━━━ DATA SUPPLIED ━━━

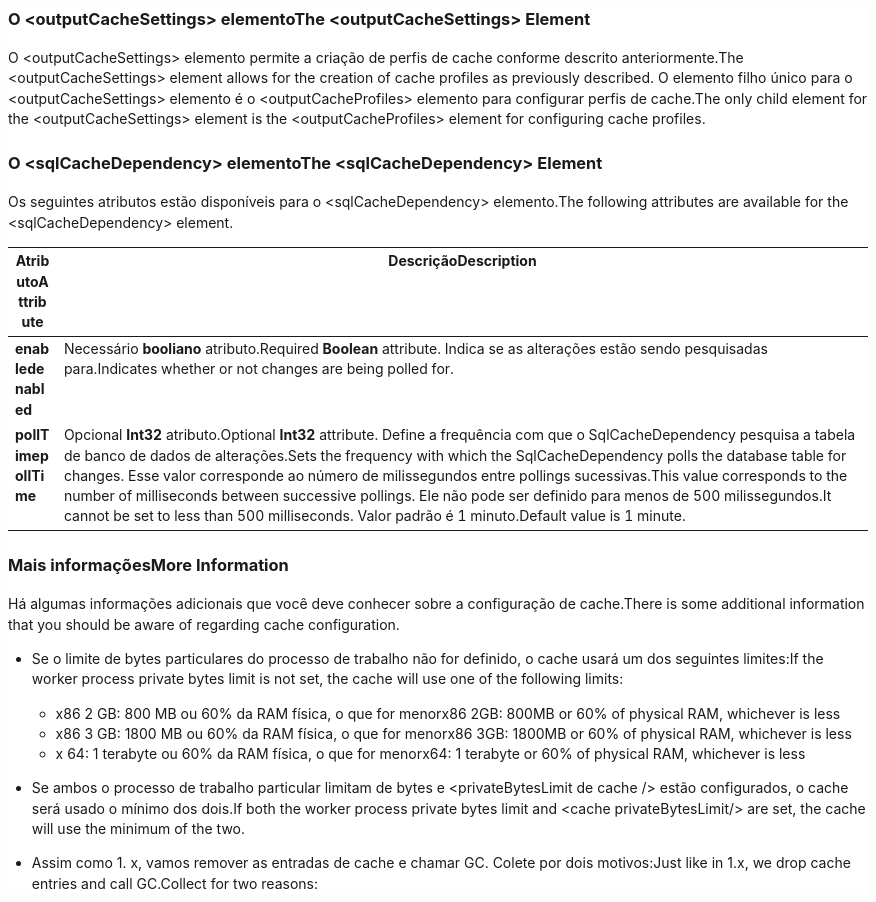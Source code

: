 ### <a name="the-ltoutputcachesettingsgt-element"></a><span data-ttu-id="d3ad8-331">O &lt;outputCacheSettings&gt; elemento</span><span class="sxs-lookup"><span data-stu-id="d3ad8-331">The &lt;outputCacheSettings&gt; Element</span></span>

<span data-ttu-id="d3ad8-332">O &lt;outputCacheSettings&gt; elemento permite a criação de perfis de cache conforme descrito anteriormente.</span><span class="sxs-lookup"><span data-stu-id="d3ad8-332">The &lt;outputCacheSettings&gt; element allows for the creation of cache profiles as previously described.</span></span> <span data-ttu-id="d3ad8-333">O elemento filho único para o &lt;outputCacheSettings&gt; elemento é o &lt;outputCacheProfiles&gt; elemento para configurar perfis de cache.</span><span class="sxs-lookup"><span data-stu-id="d3ad8-333">The only child element for the &lt;outputCacheSettings&gt; element is the &lt;outputCacheProfiles&gt; element for configuring cache profiles.</span></span>

### <a name="the-ltsqlcachedependencygt-element"></a><span data-ttu-id="d3ad8-334">O &lt;sqlCacheDependency&gt; elemento</span><span class="sxs-lookup"><span data-stu-id="d3ad8-334">The &lt;sqlCacheDependency&gt; Element</span></span>

<span data-ttu-id="d3ad8-335">Os seguintes atributos estão disponíveis para o &lt;sqlCacheDependency&gt; elemento.</span><span class="sxs-lookup"><span data-stu-id="d3ad8-335">The following attributes are available for the &lt;sqlCacheDependency&gt; element.</span></span>

| <span data-ttu-id="d3ad8-336">**Atributo**</span><span class="sxs-lookup"><span data-stu-id="d3ad8-336">**Attribute**</span></span> | <span data-ttu-id="d3ad8-337">**Descrição**</span><span class="sxs-lookup"><span data-stu-id="d3ad8-337">**Description**</span></span> |
| --- | --- |
| <span data-ttu-id="d3ad8-338">**enabled**</span><span class="sxs-lookup"><span data-stu-id="d3ad8-338">**enabled**</span></span> | <span data-ttu-id="d3ad8-339">Necessário **booliano** atributo.</span><span class="sxs-lookup"><span data-stu-id="d3ad8-339">Required **Boolean** attribute.</span></span> <span data-ttu-id="d3ad8-340">Indica se as alterações estão sendo pesquisadas para.</span><span class="sxs-lookup"><span data-stu-id="d3ad8-340">Indicates whether or not changes are being polled for.</span></span> |
| <span data-ttu-id="d3ad8-341">**pollTime**</span><span class="sxs-lookup"><span data-stu-id="d3ad8-341">**pollTime**</span></span> | <span data-ttu-id="d3ad8-342">Opcional **Int32** atributo.</span><span class="sxs-lookup"><span data-stu-id="d3ad8-342">Optional **Int32** attribute.</span></span> <span data-ttu-id="d3ad8-343">Define a frequência com que o SqlCacheDependency pesquisa a tabela de banco de dados de alterações.</span><span class="sxs-lookup"><span data-stu-id="d3ad8-343">Sets the frequency with which the SqlCacheDependency polls the database table for changes.</span></span> <span data-ttu-id="d3ad8-344">Esse valor corresponde ao número de milissegundos entre pollings sucessivas.</span><span class="sxs-lookup"><span data-stu-id="d3ad8-344">This value corresponds to the number of milliseconds between successive pollings.</span></span> <span data-ttu-id="d3ad8-345">Ele não pode ser definido para menos de 500 milissegundos.</span><span class="sxs-lookup"><span data-stu-id="d3ad8-345">It cannot be set to less than 500 milliseconds.</span></span> <span data-ttu-id="d3ad8-346">Valor padrão é 1 minuto.</span><span class="sxs-lookup"><span data-stu-id="d3ad8-346">Default value is 1 minute.</span></span> |

### <a name="more-information"></a><span data-ttu-id="d3ad8-347">Mais informações</span><span class="sxs-lookup"><span data-stu-id="d3ad8-347">More Information</span></span>

<span data-ttu-id="d3ad8-348">Há algumas informações adicionais que você deve conhecer sobre a configuração de cache.</span><span class="sxs-lookup"><span data-stu-id="d3ad8-348">There is some additional information that you should be aware of regarding cache configuration.</span></span>

- <span data-ttu-id="d3ad8-349">Se o limite de bytes particulares do processo de trabalho não for definido, o cache usará um dos seguintes limites:</span><span class="sxs-lookup"><span data-stu-id="d3ad8-349">If the worker process private bytes limit is not set, the cache will use one of the following limits:</span></span> 

    - <span data-ttu-id="d3ad8-350">x86 2 GB: 800 MB ou 60% da RAM física, o que for menor</span><span class="sxs-lookup"><span data-stu-id="d3ad8-350">x86 2GB: 800MB or 60% of physical RAM, whichever is less</span></span>
    - <span data-ttu-id="d3ad8-351">x86 3 GB: 1800 MB ou 60% da RAM física, o que for menor</span><span class="sxs-lookup"><span data-stu-id="d3ad8-351">x86 3GB: 1800MB or 60% of physical RAM, whichever is less</span></span>
    - <span data-ttu-id="d3ad8-352">x 64: 1 terabyte ou 60% da RAM física, o que for menor</span><span class="sxs-lookup"><span data-stu-id="d3ad8-352">x64: 1 terabyte or 60% of physical RAM, whichever is less</span></span>
- <span data-ttu-id="d3ad8-353">Se ambos o processo de trabalho particular limitam de bytes e &lt;privateBytesLimit de cache /&gt; estão configurados, o cache será usado o mínimo dos dois.</span><span class="sxs-lookup"><span data-stu-id="d3ad8-353">If both the worker process private bytes limit and &lt;cache privateBytesLimit/&gt; are set, the cache will use the minimum of the two.</span></span>
- <span data-ttu-id="d3ad8-354">Assim como 1. x, vamos remover as entradas de cache e chamar GC. Colete por dois motivos:</span><span class="sxs-lookup"><span data-stu-id="d3ad8-354">Just like in 1.x, we drop cache entries and call GC.Collect for two reasons:</span></span>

━━━

TASK INSTRUCTIONS: Where an entry includes a picture, drop it, and print the rest of the material word for word.

RESPONSE:
Source code

: ### <a name="the-ltoutputcachesettingsgt-element"></a><span data-ttu-id="d3ad8-331">O &lt;outputCacheSettings&gt; elemento</span><span class="sxs-lookup"><span data-stu-id="d3ad8-331">The &lt;outputCacheSettings&gt; Element</span></span>

<span data-ttu-id="d3ad8-332">O &lt;outputCacheSettings&gt; elemento permite a criação de perfis de cache conforme descrito anteriormente.</span><span class="sxs-lookup"><span data-stu-id="d3ad8-332">The &lt;outputCacheSettings&gt; element allows for the creation of cache profiles as previously described.</span></span> <span data-ttu-id="d3ad8-333">O elemento filho único para o &lt;outputCacheSettings&gt; elemento é o &lt;outputCacheProfiles&gt; elemento para configurar perfis de cache.</span><span class="sxs-lookup"><span data-stu-id="d3ad8-333">The only child element for the &lt;outputCacheSettings&gt; element is the &lt;outputCacheProfiles&gt; element for configuring cache profiles.</span></span>

### <a name="the-ltsqlcachedependencygt-element"></a><span data-ttu-id="d3ad8-334">O &lt;sqlCacheDependency&gt; elemento</span><span class="sxs-lookup"><span data-stu-id="d3ad8-334">The &lt;sqlCacheDependency&gt; Element</span></span>

<span data-ttu-id="d3ad8-335">Os seguintes atributos estão disponíveis para o &lt;sqlCacheDependency&gt; elemento.</span><span class="sxs-lookup"><span data-stu-id="d3ad8-335">The following attributes are available for the &lt;sqlCacheDependency&gt; element.</span></span>

| <span data-ttu-id="d3ad8-336">**Atributo**</span><span class="sxs-lookup"><span data-stu-id="d3ad8-336">**Attribute**</span></span> | <span data-ttu-id="d3ad8-337">**Descrição**</span><span class="sxs-lookup"><span data-stu-id="d3ad8-337">**Description**</span></span> |
| --- | --- |
| <span data-ttu-id="d3ad8-338">**enabled**</span><span class="sxs-lookup"><span data-stu-id="d3ad8-338">**enabled**</span></span> | <span data-ttu-id="d3ad8-339">Necessário **booliano** atributo.</span><span class="sxs-lookup"><span data-stu-id="d3ad8-339">Required **Boolean** attribute.</span></span> <span data-ttu-id="d3ad8-340">Indica se as alterações estão sendo pesquisadas para.</span><span class="sxs-lookup"><span data-stu-id="d3ad8-340">Indicates whether or not changes are being polled for.</span></span> |
| <span data-ttu-id="d3ad8-341">**pollTime**</span><span class="sxs-lookup"><span data-stu-id="d3ad8-341">**pollTime**</span></span> | <span data-ttu-id="d3ad8-342">Opcional **Int32** atributo.</span><span class="sxs-lookup"><span data-stu-id="d3ad8-342">Optional **Int32** attribute.</span></span> <span data-ttu-id="d3ad8-343">Define a frequência com que o SqlCacheDependency pesquisa a tabela de banco de dados de alterações.</span><span class="sxs-lookup"><span data-stu-id="d3ad8-343">Sets the frequency with which the SqlCacheDependency polls the database table for changes.</span></span> <span data-ttu-id="d3ad8-344">Esse valor corresponde ao número de milissegundos entre pollings sucessivas.</span><span class="sxs-lookup"><span data-stu-id="d3ad8-344">This value corresponds to the number of milliseconds between successive pollings.</span></span> <span data-ttu-id="d3ad8-345">Ele não pode ser definido para menos de 500 milissegundos.</span><span class="sxs-lookup"><span data-stu-id="d3ad8-345">It cannot be set to less than 500 milliseconds.</span></span> <span data-ttu-id="d3ad8-346">Valor padrão é 1 minuto.</span><span class="sxs-lookup"><span data-stu-id="d3ad8-346">Default value is 1 minute.</span></span> |

### <a name="more-information"></a><span data-ttu-id="d3ad8-347">Mais informações</span><span class="sxs-lookup"><span data-stu-id="d3ad8-347">More Information</span></span>

<span data-ttu-id="d3ad8-348">Há algumas informações adicionais que você deve conhecer sobre a configuração de cache.</span><span class="sxs-lookup"><span data-stu-id="d3ad8-348">There is some additional information that you should be aware of regarding cache configuration.</span></span>

- <span data-ttu-id="d3ad8-349">Se o limite de bytes particulares do processo de trabalho não for definido, o cache usará um dos seguintes limites:</span><span class="sxs-lookup"><span data-stu-id="d3ad8-349">If the worker process private bytes limit is not set, the cache will use one of the following limits:</span></span> 

    - <span data-ttu-id="d3ad8-350">x86 2 GB: 800 MB ou 60% da RAM física, o que for menor</span><span class="sxs-lookup"><span data-stu-id="d3ad8-350">x86 2GB: 800MB or 60% of physical RAM, whichever is less</span></span>
    - <span data-ttu-id="d3ad8-351">x86 3 GB: 1800 MB ou 60% da RAM física, o que for menor</span><span class="sxs-lookup"><span data-stu-id="d3ad8-351">x86 3GB: 1800MB or 60% of physical RAM, whichever is less</span></span>
    - <span data-ttu-id="d3ad8-352">x 64: 1 terabyte ou 60% da RAM física, o que for menor</span><span class="sxs-lookup"><span data-stu-id="d3ad8-352">x64: 1 terabyte or 60% of physical RAM, whichever is less</span></span>
- <span data-ttu-id="d3ad8-353">Se ambos o processo de trabalho particular limitam de bytes e &lt;privateBytesLimit de cache /&gt; estão configurados, o cache será usado o mínimo dos dois.</span><span class="sxs-lookup"><span data-stu-id="d3ad8-353">If both the worker process private bytes limit and &lt;cache privateBytesLimit/&gt; are set, the cache will use the minimum of the two.</span></span>
- <span data-ttu-id="d3ad8-354">Assim como 1. x, vamos remover as entradas de cache e chamar GC. Colete por dois motivos:</span><span class="sxs-lookup"><span data-stu-id="d3ad8-354">Just like in 1.x, we drop cache entries and call GC.Collect for two reasons:</span></span>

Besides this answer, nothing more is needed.